(Dataset items)

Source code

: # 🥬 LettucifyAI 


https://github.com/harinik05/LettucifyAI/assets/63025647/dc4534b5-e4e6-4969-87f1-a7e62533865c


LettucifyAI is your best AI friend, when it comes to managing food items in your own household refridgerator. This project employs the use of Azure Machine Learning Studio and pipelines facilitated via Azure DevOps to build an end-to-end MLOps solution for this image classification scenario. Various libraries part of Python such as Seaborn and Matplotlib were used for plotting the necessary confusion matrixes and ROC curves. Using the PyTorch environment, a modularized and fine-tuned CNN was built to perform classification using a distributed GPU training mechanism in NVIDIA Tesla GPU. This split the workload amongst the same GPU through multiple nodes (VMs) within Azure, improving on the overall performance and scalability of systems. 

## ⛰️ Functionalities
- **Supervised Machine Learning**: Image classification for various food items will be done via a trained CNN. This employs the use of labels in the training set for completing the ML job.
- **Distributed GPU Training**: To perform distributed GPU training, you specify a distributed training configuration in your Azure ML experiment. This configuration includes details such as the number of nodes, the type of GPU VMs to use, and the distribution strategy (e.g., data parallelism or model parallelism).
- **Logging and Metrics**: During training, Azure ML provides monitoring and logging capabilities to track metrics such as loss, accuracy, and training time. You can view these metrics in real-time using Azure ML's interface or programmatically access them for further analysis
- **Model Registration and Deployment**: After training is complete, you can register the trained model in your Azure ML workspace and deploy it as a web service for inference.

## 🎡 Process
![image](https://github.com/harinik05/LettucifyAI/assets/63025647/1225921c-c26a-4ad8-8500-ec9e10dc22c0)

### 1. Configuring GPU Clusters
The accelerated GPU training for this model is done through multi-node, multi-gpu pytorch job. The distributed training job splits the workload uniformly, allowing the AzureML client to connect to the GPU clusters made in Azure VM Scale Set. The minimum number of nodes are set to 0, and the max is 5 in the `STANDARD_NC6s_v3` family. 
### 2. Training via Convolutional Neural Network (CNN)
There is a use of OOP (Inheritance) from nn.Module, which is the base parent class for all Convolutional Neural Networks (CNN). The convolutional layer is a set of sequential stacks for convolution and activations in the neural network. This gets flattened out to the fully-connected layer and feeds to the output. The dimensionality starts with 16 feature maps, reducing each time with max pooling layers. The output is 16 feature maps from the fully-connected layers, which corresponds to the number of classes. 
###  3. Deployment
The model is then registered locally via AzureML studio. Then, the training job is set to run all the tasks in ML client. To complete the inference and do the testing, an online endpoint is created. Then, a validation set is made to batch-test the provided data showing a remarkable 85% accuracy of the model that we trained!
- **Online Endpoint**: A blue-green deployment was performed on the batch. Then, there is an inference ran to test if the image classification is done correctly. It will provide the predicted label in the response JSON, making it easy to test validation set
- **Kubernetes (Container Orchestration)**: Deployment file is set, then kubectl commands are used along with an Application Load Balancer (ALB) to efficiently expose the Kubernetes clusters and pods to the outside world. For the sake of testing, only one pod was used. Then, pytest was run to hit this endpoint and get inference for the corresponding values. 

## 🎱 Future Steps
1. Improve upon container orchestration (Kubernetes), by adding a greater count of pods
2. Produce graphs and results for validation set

--

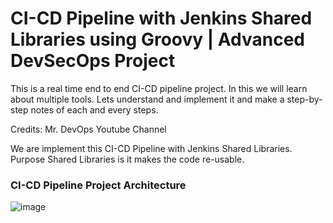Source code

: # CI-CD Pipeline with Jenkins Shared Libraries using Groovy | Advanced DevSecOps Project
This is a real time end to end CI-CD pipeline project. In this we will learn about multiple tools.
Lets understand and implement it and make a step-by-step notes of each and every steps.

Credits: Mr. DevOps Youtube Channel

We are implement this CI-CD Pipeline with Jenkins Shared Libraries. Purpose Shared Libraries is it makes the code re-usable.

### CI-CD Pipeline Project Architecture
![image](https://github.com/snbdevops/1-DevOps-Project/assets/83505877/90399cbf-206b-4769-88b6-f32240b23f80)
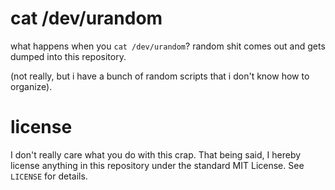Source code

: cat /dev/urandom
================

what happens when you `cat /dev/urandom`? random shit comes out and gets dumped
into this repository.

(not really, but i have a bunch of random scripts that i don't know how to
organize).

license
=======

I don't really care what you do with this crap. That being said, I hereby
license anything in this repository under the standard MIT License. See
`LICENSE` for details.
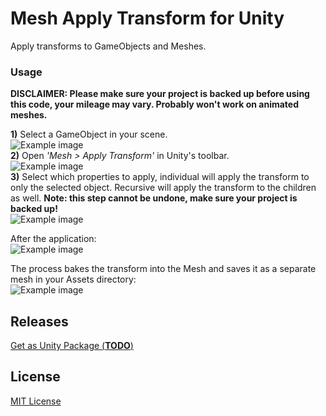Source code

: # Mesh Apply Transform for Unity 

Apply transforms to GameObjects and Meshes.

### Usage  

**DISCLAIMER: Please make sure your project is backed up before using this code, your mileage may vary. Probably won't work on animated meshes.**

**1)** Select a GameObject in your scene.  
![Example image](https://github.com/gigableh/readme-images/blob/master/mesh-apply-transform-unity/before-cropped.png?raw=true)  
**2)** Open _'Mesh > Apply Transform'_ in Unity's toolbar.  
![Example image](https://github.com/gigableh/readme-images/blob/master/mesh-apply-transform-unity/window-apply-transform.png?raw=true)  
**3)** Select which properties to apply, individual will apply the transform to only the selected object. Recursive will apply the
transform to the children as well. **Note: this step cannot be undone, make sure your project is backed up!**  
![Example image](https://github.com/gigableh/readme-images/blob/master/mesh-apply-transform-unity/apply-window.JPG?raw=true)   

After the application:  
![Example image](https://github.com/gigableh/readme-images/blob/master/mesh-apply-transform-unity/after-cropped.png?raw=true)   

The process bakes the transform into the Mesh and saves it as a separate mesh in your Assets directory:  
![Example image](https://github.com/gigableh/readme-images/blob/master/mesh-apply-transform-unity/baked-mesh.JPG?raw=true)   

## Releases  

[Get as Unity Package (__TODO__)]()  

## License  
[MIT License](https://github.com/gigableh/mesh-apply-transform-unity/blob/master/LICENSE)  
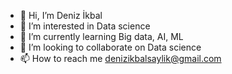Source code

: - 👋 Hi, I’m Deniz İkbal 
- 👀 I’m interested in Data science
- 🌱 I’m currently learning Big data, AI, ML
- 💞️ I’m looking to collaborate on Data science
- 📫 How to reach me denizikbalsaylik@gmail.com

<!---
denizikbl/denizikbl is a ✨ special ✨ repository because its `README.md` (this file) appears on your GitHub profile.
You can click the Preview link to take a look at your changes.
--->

Task details => Set the pictures aside and retype exactly the lines above from the line with "Credits: Mr. DevOps Youtube Channel" to the line with "I don't really", both included, adding no others.

Answer for the task =>
Credits: Mr. DevOps Youtube Channel

We are implement this CI-CD Pipeline with Jenkins Shared Libraries. Purpose Shared Libraries is it makes the code re-usable.

### CI-CD Pipeline Project Architecture
![image](https://github.com/snbdevops/1-DevOps-Project/assets/83505877/90399cbf-206b-4769-88b6-f32240b23f80)
Source code

: cat /dev/urandom
================

what happens when you `cat /dev/urandom`? random shit comes out and gets dumped
into this repository.

(not really, but i have a bunch of random scripts that i don't know how to
organize).

license
=======

I don't really care what you do with this crap. That being said, I hereby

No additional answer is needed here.